Woman Named Skye Sues Ben & Jerry's Over 'All Natural' Claim
We feel tricked by those Vermont cows who subtly imparted in their placid, bovine way the message that the ice cream they helped to create was oh-so-wholesome and natural. (Or not so subtly: on B&J's web site, the cow is currently sporting a free-trade cocoa beans bag on its back all Juan-Valdez-donkey style.) Likewise, Skye Astiana's udder disillusionment is palpable in the class-action complaint filed in federal court in San Francisco last week: "B&J prominently displayed the moniker 'all natural' on the label of its Ice Cream products, cultivating a healthy and socially conscious image in an effort to promote the sale of these products," the suit reads. In fact, the alkalized cocoa contains potassium carbonate -- a "man-made synthetic agreement." Say it ain't so!
The legal complaint goes into amusing detail about Skye's ice cream-buying habits: "She purchased on multiple occasions B&J's All Natural Chocolate Fudge Brownie Ice Cream as well as other of B&J's Ice Cream products at the Whole Foods grocery store near her residence in Mill Valley, California." We then are directed via a footnote that continues, "The other ice cream products include Cherry Garcia, Chocolate, Chocolate Chip Cookie Dough, Chocolate Fudge Brownie, Chubby Hubby, Chunky Monkey, and New York Super Fudge Chunk." (Look, Skye -- ice cream isn't made out of moonbeams and fairy dust.)
If you're not salivating by now, the suit then dissects the difference between natural cocoa and Dutch processed cocoa -- and how both of these are different from alkalized cocoa. The FDA doesn't consider anything alkalized to be a deserving bearer of the adjective "natural," the suit notes.

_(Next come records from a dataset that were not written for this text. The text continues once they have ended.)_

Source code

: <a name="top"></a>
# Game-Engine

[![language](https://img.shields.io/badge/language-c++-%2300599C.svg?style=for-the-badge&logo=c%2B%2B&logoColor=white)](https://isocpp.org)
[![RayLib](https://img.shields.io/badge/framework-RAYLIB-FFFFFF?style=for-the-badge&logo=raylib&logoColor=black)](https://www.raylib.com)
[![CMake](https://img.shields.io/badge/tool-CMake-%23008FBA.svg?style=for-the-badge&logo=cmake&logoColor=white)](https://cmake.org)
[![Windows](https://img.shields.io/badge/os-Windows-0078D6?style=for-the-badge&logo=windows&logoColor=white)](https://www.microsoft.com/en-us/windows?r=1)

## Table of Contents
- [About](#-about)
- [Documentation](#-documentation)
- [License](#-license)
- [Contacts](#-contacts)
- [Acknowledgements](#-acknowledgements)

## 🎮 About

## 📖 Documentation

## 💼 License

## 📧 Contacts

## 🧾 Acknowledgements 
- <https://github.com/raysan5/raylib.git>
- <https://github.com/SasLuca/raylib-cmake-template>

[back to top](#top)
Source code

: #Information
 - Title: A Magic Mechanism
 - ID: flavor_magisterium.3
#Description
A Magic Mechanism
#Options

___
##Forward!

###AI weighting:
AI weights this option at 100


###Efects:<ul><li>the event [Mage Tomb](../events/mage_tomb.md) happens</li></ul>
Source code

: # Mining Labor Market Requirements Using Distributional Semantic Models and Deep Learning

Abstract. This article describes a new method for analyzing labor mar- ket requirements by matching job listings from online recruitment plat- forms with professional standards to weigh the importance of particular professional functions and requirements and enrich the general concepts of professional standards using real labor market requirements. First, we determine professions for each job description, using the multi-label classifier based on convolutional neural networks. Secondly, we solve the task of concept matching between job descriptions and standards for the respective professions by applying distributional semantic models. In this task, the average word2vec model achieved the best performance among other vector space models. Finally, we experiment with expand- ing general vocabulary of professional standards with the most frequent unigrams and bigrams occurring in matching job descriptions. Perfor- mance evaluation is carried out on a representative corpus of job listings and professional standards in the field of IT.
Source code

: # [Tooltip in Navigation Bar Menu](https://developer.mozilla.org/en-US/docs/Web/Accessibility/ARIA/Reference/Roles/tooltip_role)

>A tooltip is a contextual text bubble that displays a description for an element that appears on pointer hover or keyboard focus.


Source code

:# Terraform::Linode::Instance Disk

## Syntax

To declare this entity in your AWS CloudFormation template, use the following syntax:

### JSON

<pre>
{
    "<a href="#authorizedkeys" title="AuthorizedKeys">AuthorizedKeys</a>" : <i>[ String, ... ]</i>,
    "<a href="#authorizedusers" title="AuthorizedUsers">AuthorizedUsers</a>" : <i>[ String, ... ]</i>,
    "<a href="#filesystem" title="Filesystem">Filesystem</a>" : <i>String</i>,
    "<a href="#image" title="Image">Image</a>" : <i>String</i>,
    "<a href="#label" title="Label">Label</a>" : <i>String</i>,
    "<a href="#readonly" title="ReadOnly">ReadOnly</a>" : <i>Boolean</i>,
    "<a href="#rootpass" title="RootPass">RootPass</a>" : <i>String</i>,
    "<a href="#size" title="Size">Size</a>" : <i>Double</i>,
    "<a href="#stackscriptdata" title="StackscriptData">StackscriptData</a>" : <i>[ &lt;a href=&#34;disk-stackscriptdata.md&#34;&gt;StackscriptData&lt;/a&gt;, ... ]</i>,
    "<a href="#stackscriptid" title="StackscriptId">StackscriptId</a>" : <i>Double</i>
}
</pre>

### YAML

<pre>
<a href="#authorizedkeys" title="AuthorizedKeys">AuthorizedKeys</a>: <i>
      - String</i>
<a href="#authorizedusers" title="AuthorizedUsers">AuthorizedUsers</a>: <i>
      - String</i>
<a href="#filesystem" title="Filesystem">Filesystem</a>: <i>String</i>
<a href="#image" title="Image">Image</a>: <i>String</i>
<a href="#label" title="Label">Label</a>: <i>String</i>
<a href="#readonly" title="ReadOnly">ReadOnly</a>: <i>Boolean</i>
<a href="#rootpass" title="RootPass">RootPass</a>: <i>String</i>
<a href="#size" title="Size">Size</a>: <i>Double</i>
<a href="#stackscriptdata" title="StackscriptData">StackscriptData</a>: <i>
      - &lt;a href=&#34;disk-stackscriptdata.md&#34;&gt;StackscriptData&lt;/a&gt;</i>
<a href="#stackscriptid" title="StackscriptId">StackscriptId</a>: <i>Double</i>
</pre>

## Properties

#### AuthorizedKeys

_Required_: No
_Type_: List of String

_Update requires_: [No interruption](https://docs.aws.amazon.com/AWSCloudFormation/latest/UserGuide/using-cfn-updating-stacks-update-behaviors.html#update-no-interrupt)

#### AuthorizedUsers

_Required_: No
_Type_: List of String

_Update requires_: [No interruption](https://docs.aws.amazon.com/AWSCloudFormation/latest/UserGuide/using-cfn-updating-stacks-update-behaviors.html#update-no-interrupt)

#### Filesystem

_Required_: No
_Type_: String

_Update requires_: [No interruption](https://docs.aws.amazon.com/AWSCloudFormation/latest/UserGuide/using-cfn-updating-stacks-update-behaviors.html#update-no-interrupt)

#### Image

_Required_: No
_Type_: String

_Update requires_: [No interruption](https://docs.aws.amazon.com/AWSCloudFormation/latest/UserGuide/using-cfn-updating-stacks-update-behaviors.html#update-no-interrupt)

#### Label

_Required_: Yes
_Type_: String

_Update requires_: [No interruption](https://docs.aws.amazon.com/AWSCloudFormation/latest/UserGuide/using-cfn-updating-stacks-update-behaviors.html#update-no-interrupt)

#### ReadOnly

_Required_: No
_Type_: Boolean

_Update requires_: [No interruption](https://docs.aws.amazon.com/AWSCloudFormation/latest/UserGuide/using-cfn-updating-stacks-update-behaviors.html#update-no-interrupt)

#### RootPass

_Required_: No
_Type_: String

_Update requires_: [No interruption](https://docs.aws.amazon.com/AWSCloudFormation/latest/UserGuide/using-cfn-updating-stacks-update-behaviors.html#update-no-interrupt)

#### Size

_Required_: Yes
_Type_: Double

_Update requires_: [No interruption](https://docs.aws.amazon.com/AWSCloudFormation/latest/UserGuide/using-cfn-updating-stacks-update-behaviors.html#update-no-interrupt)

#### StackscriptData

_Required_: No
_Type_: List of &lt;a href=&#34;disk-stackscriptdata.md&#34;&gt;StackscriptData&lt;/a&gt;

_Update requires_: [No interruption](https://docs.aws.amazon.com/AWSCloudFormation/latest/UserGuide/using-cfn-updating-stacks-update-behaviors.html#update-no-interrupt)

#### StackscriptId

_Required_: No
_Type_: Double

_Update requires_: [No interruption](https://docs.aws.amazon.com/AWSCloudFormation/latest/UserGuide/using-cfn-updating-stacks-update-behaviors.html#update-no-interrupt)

This being a class-action suit, you, too, can get in on the legal fun if you bought one of Ben & Jerry's "All Natural" products in California since September 2006. The suit alleges unfair business practices, false advertising, and unjust enrichment, and attempts to bar the company from printing "All Natural" on its label, recoup Skye's attorney fees, and win back the dollars she's spent on the offending Ben & Jerry's.
In short, this lady wants her ice cream money back.